━━━━━ RECORD SET

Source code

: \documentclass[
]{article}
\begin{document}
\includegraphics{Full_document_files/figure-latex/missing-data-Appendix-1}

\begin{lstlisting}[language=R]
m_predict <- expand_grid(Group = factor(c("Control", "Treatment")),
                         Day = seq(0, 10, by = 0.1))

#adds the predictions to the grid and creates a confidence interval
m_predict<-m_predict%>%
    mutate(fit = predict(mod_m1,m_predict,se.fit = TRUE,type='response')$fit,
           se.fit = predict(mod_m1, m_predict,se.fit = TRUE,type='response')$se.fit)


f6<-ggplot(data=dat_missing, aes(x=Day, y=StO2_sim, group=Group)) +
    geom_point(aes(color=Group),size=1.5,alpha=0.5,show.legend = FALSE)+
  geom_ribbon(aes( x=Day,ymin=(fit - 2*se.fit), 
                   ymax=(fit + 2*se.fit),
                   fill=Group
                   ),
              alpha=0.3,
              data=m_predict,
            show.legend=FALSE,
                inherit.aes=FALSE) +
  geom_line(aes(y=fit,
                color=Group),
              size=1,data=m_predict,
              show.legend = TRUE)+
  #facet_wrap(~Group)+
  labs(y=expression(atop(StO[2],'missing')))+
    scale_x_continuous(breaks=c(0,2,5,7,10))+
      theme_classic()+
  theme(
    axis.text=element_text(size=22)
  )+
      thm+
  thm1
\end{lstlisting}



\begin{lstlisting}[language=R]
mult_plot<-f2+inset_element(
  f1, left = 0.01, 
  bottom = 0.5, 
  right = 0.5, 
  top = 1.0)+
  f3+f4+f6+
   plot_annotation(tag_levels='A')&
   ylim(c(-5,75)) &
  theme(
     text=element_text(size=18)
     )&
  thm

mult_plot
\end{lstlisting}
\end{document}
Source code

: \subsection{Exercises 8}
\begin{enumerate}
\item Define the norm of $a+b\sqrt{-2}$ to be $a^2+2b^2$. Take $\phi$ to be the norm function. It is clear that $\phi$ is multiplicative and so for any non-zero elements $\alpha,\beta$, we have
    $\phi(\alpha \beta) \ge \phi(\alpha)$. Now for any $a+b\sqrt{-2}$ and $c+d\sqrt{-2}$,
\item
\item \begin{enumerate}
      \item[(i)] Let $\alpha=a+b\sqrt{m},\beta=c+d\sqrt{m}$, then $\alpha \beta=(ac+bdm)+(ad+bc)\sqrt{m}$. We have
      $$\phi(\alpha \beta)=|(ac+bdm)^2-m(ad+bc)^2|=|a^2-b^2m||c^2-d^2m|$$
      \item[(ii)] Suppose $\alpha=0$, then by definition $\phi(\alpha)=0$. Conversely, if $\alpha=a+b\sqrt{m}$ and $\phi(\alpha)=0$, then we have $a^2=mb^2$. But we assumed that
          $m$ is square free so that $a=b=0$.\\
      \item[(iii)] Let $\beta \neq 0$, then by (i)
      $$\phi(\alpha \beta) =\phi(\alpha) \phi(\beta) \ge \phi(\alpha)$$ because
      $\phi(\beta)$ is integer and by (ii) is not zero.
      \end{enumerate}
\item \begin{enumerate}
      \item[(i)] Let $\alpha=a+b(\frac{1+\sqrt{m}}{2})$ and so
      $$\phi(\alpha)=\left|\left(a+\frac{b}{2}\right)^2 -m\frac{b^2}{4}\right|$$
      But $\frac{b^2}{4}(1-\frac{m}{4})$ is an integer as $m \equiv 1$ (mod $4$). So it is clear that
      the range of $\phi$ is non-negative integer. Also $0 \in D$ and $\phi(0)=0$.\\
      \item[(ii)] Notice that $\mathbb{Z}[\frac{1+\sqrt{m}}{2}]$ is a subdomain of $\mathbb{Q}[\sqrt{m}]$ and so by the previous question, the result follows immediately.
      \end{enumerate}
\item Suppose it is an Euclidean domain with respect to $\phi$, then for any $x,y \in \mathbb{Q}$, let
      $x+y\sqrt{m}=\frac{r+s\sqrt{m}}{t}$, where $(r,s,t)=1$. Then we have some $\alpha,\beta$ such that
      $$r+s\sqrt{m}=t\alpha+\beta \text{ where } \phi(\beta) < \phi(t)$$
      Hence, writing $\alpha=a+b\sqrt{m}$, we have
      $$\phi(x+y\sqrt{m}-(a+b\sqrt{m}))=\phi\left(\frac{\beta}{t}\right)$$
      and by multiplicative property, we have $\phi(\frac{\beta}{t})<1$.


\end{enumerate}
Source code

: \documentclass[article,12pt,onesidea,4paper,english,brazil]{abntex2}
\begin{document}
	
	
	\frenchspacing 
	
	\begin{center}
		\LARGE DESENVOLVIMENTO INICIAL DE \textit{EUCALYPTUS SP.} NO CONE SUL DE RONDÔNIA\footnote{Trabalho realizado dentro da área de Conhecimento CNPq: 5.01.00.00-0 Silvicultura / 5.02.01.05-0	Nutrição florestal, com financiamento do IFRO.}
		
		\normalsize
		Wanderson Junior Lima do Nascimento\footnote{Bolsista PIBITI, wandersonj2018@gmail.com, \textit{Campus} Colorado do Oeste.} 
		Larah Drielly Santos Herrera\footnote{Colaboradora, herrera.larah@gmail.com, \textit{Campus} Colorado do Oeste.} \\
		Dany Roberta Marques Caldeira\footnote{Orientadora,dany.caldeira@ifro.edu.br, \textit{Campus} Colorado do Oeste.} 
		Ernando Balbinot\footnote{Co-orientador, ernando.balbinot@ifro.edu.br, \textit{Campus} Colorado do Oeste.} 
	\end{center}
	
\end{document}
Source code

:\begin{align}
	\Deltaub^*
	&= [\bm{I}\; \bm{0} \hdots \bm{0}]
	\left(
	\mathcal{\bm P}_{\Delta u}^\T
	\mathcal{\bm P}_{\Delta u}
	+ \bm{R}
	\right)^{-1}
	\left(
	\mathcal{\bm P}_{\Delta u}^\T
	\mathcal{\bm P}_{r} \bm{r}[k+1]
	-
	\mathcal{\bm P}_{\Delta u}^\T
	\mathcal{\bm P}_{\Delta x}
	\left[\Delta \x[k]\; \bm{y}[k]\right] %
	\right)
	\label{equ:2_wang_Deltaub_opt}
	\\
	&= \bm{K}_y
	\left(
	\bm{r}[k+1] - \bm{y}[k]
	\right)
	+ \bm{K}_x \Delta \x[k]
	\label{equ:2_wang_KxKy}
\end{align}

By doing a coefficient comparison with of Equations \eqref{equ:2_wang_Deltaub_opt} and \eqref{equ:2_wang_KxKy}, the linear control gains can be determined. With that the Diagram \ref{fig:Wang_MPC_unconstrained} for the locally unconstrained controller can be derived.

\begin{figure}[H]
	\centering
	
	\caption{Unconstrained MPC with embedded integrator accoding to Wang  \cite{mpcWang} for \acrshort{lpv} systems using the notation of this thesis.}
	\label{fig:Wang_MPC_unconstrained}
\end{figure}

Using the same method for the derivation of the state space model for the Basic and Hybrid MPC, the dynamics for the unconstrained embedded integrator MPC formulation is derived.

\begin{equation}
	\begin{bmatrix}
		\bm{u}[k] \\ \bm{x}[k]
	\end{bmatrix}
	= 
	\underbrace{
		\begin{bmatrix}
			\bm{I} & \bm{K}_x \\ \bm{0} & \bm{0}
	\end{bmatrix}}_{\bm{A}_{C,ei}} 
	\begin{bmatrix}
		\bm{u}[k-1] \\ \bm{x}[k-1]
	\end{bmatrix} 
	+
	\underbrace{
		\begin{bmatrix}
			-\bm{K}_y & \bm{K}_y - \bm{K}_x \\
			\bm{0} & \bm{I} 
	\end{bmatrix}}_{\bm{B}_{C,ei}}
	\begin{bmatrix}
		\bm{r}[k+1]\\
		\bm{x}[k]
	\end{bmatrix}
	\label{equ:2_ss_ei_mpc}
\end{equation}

━━━━━━━━━━

# ACTION ITEM
All of the data above should be reproduced exactly, with nothing left out.

# OUTPUT OF THE EXERCISE
Source code

: \documentclass[
]{article}
\begin{document}
\includegraphics{Full_document_files/figure-latex/missing-data-Appendix-1}

\begin{lstlisting}[language=R]
m_predict <- expand_grid(Group = factor(c("Control", "Treatment")),
                         Day = seq(0, 10, by = 0.1))

#adds the predictions to the grid and creates a confidence interval
m_predict<-m_predict%>%
    mutate(fit = predict(mod_m1,m_predict,se.fit = TRUE,type='response')$fit,
           se.fit = predict(mod_m1, m_predict,se.fit = TRUE,type='response')$se.fit)


f6<-ggplot(data=dat_missing, aes(x=Day, y=StO2_sim, group=Group)) +
    geom_point(aes(color=Group),size=1.5,alpha=0.5,show.legend = FALSE)+
  geom_ribbon(aes( x=Day,ymin=(fit - 2*se.fit), 
                   ymax=(fit + 2*se.fit),
                   fill=Group
                   ),
              alpha=0.3,
              data=m_predict,
            show.legend=FALSE,
                inherit.aes=FALSE) +
  geom_line(aes(y=fit,
                color=Group),
              size=1,data=m_predict,
              show.legend = TRUE)+
  #facet_wrap(~Group)+
  labs(y=expression(atop(StO[2],'missing')))+
    scale_x_continuous(breaks=c(0,2,5,7,10))+
      theme_classic()+
  theme(
    axis.text=element_text(size=22)
  )+
      thm+
  thm1
\end{lstlisting}



\begin{lstlisting}[language=R]
mult_plot<-f2+inset_element(
  f1, left = 0.01, 
  bottom = 0.5, 
  right = 0.5, 
  top = 1.0)+
  f3+f4+f6+
   plot_annotation(tag_levels='A')&
   ylim(c(-5,75)) &
  theme(
     text=element_text(size=18)
     )&
  thm

mult_plot
\end{lstlisting}
\end{document}
Source code

: \subsection{Exercises 8}
\begin{enumerate}
\item Define the norm of $a+b\sqrt{-2}$ to be $a^2+2b^2$. Take $\phi$ to be the norm function. It is clear that $\phi$ is multiplicative and so for any non-zero elements $\alpha,\beta$, we have
    $\phi(\alpha \beta) \ge \phi(\alpha)$. Now for any $a+b\sqrt{-2}$ and $c+d\sqrt{-2}$,
\item
\item \begin{enumerate}
      \item[(i)] Let $\alpha=a+b\sqrt{m},\beta=c+d\sqrt{m}$, then $\alpha \beta=(ac+bdm)+(ad+bc)\sqrt{m}$. We have
      $$\phi(\alpha \beta)=|(ac+bdm)^2-m(ad+bc)^2|=|a^2-b^2m||c^2-d^2m|$$
      \item[(ii)] Suppose $\alpha=0$, then by definition $\phi(\alpha)=0$. Conversely, if $\alpha=a+b\sqrt{m}$ and $\phi(\alpha)=0$, then we have $a^2=mb^2$. But we assumed that
          $m$ is square free so that $a=b=0$.\\
      \item[(iii)] Let $\beta \neq 0$, then by (i)
      $$\phi(\alpha \beta) =\phi(\alpha) \phi(\beta) \ge \phi(\alpha)$$ because
      $\phi(\beta)$ is integer and by (ii) is not zero.
      \end{enumerate}
\item \begin{enumerate}
      \item[(i)] Let $\alpha=a+b(\frac{1+\sqrt{m}}{2})$ and so
      $$\phi(\alpha)=\left|\left(a+\frac{b}{2}\right)^2 -m\frac{b^2}{4}\right|$$
      But $\frac{b^2}{4}(1-\frac{m}{4})$ is an integer as $m \equiv 1$ (mod $4$). So it is clear that
      the range of $\phi$ is non-negative integer. Also $0 \in D$ and $\phi(0)=0$.\\
      \item[(ii)] Notice that $\mathbb{Z}[\frac{1+\sqrt{m}}{2}]$ is a subdomain of $\mathbb{Q}[\sqrt{m}]$ and so by the previous question, the result follows immediately.
      \end{enumerate}
\item Suppose it is an Euclidean domain with respect to $\phi$, then for any $x,y \in \mathbb{Q}$, let
      $x+y\sqrt{m}=\frac{r+s\sqrt{m}}{t}$, where $(r,s,t)=1$. Then we have some $\alpha,\beta$ such that
      $$r+s\sqrt{m}=t\alpha+\beta \text{ where } \phi(\beta) < \phi(t)$$
      Hence, writing $\alpha=a+b\sqrt{m}$, we have
      $$\phi(x+y\sqrt{m}-(a+b\sqrt{m}))=\phi\left(\frac{\beta}{t}\right)$$
      and by multiplicative property, we have $\phi(\frac{\beta}{t})<1$.


\end{enumerate}
Source code

: \documentclass[article,12pt,onesidea,4paper,english,brazil]{abntex2}
\begin{document}
	
	
	\frenchspacing 
	
	\begin{center}
		\LARGE DESENVOLVIMENTO INICIAL DE \textit{EUCALYPTUS SP.} NO CONE SUL DE RONDÔNIA\footnote{Trabalho realizado dentro da área de Conhecimento CNPq: 5.01.00.00-0 Silvicultura / 5.02.01.05-0	Nutrição florestal, com financiamento do IFRO.}
		
		\normalsize
		Wanderson Junior Lima do Nascimento\footnote{Bolsista PIBITI, wandersonj2018@gmail.com, \textit{Campus} Colorado do Oeste.} 
		Larah Drielly Santos Herrera\footnote{Colaboradora, herrera.larah@gmail.com, \textit{Campus} Colorado do Oeste.} \\
		Dany Roberta Marques Caldeira\footnote{Orientadora,dany.caldeira@ifro.edu.br, \textit{Campus} Colorado do Oeste.} 
		Ernando Balbinot\footnote{Co-orientador, ernando.balbinot@ifro.edu.br, \textit{Campus} Colorado do Oeste.} 
	\end{center}
	
\end{document}
Source code

:\begin{align}
	\Deltaub^*
	&= [\bm{I}\; \bm{0} \hdots \bm{0}]
	\left(
	\mathcal{\bm P}_{\Delta u}^\T
	\mathcal{\bm P}_{\Delta u}
	+ \bm{R}
	\right)^{-1}
	\left(
	\mathcal{\bm P}_{\Delta u}^\T
	\mathcal{\bm P}_{r} \bm{r}[k+1]
	-
	\mathcal{\bm P}_{\Delta u}^\T
	\mathcal{\bm P}_{\Delta x}
	\left[\Delta \x[k]\; \bm{y}[k]\right] %
	\right)
	\label{equ:2_wang_Deltaub_opt}
	\\
	&= \bm{K}_y
	\left(
	\bm{r}[k+1] - \bm{y}[k]
	\right)
	+ \bm{K}_x \Delta \x[k]
	\label{equ:2_wang_KxKy}
\end{align}

By doing a coefficient comparison with of Equations \eqref{equ:2_wang_Deltaub_opt} and \eqref{equ:2_wang_KxKy}, the linear control gains can be determined. With that the Diagram \ref{fig:Wang_MPC_unconstrained} for the locally unconstrained controller can be derived.

\begin{figure}[H]
	\centering
	
	\caption{Unconstrained MPC with embedded integrator accoding to Wang  \cite{mpcWang} for \acrshort{lpv} systems using the notation of this thesis.}
	\label{fig:Wang_MPC_unconstrained}
\end{figure}

Using the same method for the derivation of the state space model for the Basic and Hybrid MPC, the dynamics for the unconstrained embedded integrator MPC formulation is derived.

\begin{equation}
	\begin{bmatrix}
		\bm{u}[k] \\ \bm{x}[k]
	\end{bmatrix}
	= 
	\underbrace{
		\begin{bmatrix}
			\bm{I} & \bm{K}_x \\ \bm{0} & \bm{0}
	\end{bmatrix}}_{\bm{A}_{C,ei}} 
	\begin{bmatrix}
		\bm{u}[k-1] \\ \bm{x}[k-1]
	\end{bmatrix} 
	+
	\underbrace{
		\begin{bmatrix}
			-\bm{K}_y & \bm{K}_y - \bm{K}_x \\
			\bm{0} & \bm{I} 
	\end{bmatrix}}_{\bm{B}_{C,ei}}
	\begin{bmatrix}
		\bm{r}[k+1]\\
		\bm{x}[k]
	\end{bmatrix}
	\label{equ:2_ss_ei_mpc}
\end{equation}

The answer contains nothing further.